My gut reaction for implementation is to have the action receiving class implement a marker interface. So something like this:
class Channel_form implements Strict_XID {Name pending, but it’s possible that the future default solution will have a reusable xid that would expire after a certain amount of time, so the strict name would still make sense to upgrade the behavior to the single-use token.
I think for those complete opt-out cases it makes more sense to control them per action, since you might have actions in that same class that you want to keep protected. So that will probably end up as a flag on the actions table.
If you have any questions or concerns about implementation, please don’t hesitate to give me a shout. As with all security related things, understanding it and getting it right are not optional.
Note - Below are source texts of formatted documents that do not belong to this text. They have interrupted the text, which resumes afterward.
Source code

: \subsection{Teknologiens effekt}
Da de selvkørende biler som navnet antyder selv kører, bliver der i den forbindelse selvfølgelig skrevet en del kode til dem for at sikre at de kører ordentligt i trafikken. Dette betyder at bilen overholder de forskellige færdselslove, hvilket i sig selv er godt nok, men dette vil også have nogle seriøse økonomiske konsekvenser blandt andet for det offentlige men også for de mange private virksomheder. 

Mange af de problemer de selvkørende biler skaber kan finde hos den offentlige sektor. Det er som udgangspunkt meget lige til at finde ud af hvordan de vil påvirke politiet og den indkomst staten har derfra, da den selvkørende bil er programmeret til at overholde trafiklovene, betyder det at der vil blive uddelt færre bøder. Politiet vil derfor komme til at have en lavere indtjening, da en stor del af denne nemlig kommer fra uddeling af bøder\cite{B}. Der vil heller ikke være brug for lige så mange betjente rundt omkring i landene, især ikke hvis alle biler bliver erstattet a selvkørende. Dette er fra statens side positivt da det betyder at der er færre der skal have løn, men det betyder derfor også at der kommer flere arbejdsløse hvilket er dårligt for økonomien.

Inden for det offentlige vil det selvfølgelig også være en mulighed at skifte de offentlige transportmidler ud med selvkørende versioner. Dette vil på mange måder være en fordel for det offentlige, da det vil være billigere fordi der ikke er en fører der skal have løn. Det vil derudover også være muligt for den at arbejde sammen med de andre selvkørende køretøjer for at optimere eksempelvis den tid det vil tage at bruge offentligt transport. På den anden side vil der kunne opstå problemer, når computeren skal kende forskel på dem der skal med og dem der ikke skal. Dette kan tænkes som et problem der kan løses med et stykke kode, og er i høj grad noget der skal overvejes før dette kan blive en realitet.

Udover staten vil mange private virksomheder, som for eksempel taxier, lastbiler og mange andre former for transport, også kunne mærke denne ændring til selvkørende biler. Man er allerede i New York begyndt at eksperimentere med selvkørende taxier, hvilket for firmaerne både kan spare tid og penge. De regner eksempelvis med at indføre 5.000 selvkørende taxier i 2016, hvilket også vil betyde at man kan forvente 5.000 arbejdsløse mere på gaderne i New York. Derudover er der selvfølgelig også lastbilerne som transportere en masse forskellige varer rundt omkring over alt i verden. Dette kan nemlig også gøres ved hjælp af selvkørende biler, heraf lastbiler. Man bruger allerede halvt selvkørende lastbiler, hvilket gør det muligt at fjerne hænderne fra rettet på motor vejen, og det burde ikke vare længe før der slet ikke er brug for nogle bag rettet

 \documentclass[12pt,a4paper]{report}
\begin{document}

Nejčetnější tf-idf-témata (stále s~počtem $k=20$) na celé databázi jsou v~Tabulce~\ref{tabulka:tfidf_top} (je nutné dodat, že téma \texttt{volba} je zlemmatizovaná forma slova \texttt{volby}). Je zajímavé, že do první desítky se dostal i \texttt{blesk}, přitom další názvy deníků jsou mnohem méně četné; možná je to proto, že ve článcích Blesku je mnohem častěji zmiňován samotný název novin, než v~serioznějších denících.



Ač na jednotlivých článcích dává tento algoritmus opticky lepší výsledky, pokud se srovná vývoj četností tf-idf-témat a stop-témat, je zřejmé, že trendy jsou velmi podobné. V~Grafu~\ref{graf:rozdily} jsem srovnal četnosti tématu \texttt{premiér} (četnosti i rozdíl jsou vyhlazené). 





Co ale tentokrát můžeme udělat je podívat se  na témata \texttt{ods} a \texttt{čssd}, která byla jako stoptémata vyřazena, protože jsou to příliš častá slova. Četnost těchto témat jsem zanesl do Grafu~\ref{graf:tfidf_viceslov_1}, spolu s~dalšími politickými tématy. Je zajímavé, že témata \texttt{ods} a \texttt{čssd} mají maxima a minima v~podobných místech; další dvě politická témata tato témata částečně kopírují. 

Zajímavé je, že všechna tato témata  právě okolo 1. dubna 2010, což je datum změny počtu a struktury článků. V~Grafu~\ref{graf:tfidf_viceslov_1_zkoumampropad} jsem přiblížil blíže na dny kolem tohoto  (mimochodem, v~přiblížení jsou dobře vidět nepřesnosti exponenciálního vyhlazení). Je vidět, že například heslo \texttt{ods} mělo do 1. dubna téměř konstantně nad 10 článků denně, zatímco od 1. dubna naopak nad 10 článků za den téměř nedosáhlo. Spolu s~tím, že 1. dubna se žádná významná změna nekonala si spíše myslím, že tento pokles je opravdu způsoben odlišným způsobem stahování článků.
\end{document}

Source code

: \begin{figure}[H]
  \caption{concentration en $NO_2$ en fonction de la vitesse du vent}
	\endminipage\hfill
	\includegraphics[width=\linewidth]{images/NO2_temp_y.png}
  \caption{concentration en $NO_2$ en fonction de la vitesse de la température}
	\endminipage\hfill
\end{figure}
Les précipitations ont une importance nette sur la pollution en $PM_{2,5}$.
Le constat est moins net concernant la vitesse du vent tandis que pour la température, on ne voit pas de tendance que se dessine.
I’m seeing in Beta 3 that you have added the ‘csrf_exempt’ field to actions and the default is 0. So essentially the use case here is that if you have something like an auto suggest thats going to fire a lot, you’d set it to 1 when inserting actions, otherwise all actions require a fresh XID?
Where does your idea of the exempt class come into play here or is that idea at the wayside for the moment?
So essentially the use case here is that if you have something like an auto suggest thats going to fire a lot, you’d set it to 1 when inserting actions, otherwise all actions require a fresh XID?
Correct - you would basically set that to 1 in instances that either won’t have an XID (payment gateways) or that don’t need an XID check (search, autocomplete, etc). It defaults to 0, because asking people to turn something on is generally not a reliable security strategy.
Where does your idea of the exempt class come into play here or is that idea at the wayside for the moment?
The idea was to allow a module to request strict XID checking on frontend ajax requests. The exploit is complicated and an edge case, so most of the time not checking on ajax requests is fine. If your code deals with something like credit cards, you would want the check to run. I’m not sure if we wouldn’t be better off with another column though. Seems inconsistent.